If you count them, you will see that 95 included the true value, i.e., 95% of the studies had an interval including the true value. I should add that it doesn’t always work out as exactly 95% for a given collection of studies, simulated or real, but it will approach this percentage if the model is correct as the number of studies increases.

4.3.2 What is a confidence interval, then?

If you run loads of studies with random samples from the same population, then the \(c\%\) confidence interval will include the true value for the statistic in around \(c\%\) of studies, assuming that you are using the correct model.

This is not the same as saying that, for a particular study, there is a 95% probability that it includes the true value.

4.4 Optional extra: s-values

S-values are a neat idea for helping to think about – maybe even feel – the meaning of p-values. They’re described by Rafi and Greenland (2020). Let me try to illustrate the gist, starting with flips of a coin.

  • Suppose you flip an apparently fair coin and the outcome is heads. How surprised would you feel?
  • Now flip it a couple of times: both outcomes are heads. How surprised would you feel now?
  • Flip the coin 40 times. All of the outcomes are heads. How surprised now?

I suspect your level of surprise has gone from something like “meh” through to “WOW WHAT?!”

S-values provide a way to think about p-values in terms of how likely it would be to get a sequence of all heads from a number of flips of a fair coin. That number of flips is the s-value and is calculated from the p-value.

In other words, s-values and p-values are linked by this statement: the probability of getting all heads by flipping a fair coin \(s\) times is \(p\).

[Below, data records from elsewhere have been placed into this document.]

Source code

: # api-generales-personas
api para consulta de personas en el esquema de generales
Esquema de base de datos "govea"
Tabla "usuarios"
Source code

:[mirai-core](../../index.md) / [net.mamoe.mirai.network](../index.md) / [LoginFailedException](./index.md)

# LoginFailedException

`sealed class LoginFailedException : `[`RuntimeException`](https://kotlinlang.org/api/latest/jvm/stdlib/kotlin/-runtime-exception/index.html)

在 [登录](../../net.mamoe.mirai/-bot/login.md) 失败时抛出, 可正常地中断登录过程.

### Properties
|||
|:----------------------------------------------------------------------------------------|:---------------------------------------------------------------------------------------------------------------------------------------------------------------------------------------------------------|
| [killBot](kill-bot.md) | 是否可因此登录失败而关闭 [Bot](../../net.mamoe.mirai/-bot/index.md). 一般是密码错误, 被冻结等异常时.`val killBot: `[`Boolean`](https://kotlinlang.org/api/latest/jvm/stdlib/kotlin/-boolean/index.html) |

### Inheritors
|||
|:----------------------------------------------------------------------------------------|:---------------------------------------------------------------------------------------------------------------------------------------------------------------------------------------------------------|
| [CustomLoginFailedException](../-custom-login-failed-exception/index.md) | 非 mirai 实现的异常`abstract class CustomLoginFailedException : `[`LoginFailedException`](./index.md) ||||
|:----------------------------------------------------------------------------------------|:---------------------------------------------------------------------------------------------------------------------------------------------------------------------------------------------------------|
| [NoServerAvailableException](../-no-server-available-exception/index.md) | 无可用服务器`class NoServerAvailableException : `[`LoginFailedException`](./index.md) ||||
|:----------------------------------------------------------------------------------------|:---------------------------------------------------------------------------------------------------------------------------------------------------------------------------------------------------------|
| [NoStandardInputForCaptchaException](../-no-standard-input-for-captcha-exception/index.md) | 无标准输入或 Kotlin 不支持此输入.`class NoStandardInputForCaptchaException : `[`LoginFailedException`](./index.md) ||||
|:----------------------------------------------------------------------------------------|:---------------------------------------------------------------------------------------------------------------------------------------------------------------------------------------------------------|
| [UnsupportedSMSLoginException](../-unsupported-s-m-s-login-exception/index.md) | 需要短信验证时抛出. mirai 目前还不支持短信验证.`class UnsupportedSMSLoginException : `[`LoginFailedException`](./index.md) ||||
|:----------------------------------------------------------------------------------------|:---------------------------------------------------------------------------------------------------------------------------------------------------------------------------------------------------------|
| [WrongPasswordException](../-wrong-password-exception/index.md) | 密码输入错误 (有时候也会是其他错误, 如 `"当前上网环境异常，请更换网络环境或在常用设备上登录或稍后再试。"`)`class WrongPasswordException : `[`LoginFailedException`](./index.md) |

Here is an example of a coin flipped three times. There are \(2^3 = 8\) possibilities, enumerated in the table below:

First coin flip Second coin flip Third coin flip
H H H
H H T
H T H
H T T
T H H
T H T
T T H
T T T

If the coin is fair, then the probability of each outcome is \(\frac{1}{8}\). In particular, the probability of all heads is also \(\frac{1}{8}\), or 0.125.

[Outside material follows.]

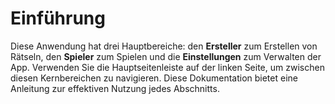 # Einführung

Diese Anwendung hat drei Hauptbereiche: den **Ersteller** zum Erstellen von Rätseln, den **Spieler** zum Spielen und die **Einstellungen** zum Verwalten der App. Verwenden Sie die Hauptseitenleiste auf der linken Seite, um zwischen diesen Kernbereichen zu navigieren. Diese Dokumentation bietet eine Anleitung zur effektiven Nutzung jedes Abschnitts.
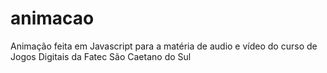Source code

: # animacao
Animação feita em Javascript para  a matéria de audio e vídeo do curso de Jogos Digitais da Fatec São Caetano do Sul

More generally, the probability of getting all heads from \(n\) fair coin flips is \(\frac{1}{2^n}\). Here is a table showing some examples:

Flips Probability all heads
1 0.50000
2 0.25000
3 0.12500
4 0.06250
5 0.03125
6 0.01562
7 0.00781
8 0.00391
9 0.00195
10 0.00098

Now here is the connection with p-values. Suppose you run a statistical test and get \(p = 0.03125\); that’s the same probability as that of obtaining five heads in a row from five coin tosses. The s-value is 5.

Or suppose you merely got \(p = 0.5\). That’s the probability of obtaining heads after one flip of the coin. The s-value is 1.

The larger the s-value, the more surprised you would be if the coin were fair.

To convert p-values to s-values, we want to find an \(n\), such that

\[ \frac{1}{2^n} = p \]

The log function (which we encounter again later, repeatedly) does this for us:

\[ s = -\log_2(p) \]

In R, here is the s-value for \(p = 0.5\).

-log(0.5, 2)
## [1] 1

And \(p = 0.03125\)

-log(0.03125, 2)
## [1] 5

What about the traditional (or notorious?) 0.05 level?

-log(0.05, 2)
## [1] 4.321928

So that’s the same as getting all heads when you flip a coin 4.32 times – which isn’t entirely intuitive when expressed as coin flips. But you could think of it being at least as surprising as getting four heads in a row if you flipped a coin four times.

Here are examples for common thresholds for \(p\):

p-value s-value
1.00000 0.00
0.50000 1.00
0.05000 4.32
0.01000 6.64
0.00100 9.97
0.00010 13.29
0.00001 16.61

4.5 Further reading

Try Greenland et al. (2016) who have a long list of misconceptions to try to avoid. I also liked Colquhoun’s (2014) explanation of p-values by analogy with the properties of diagnostic tests.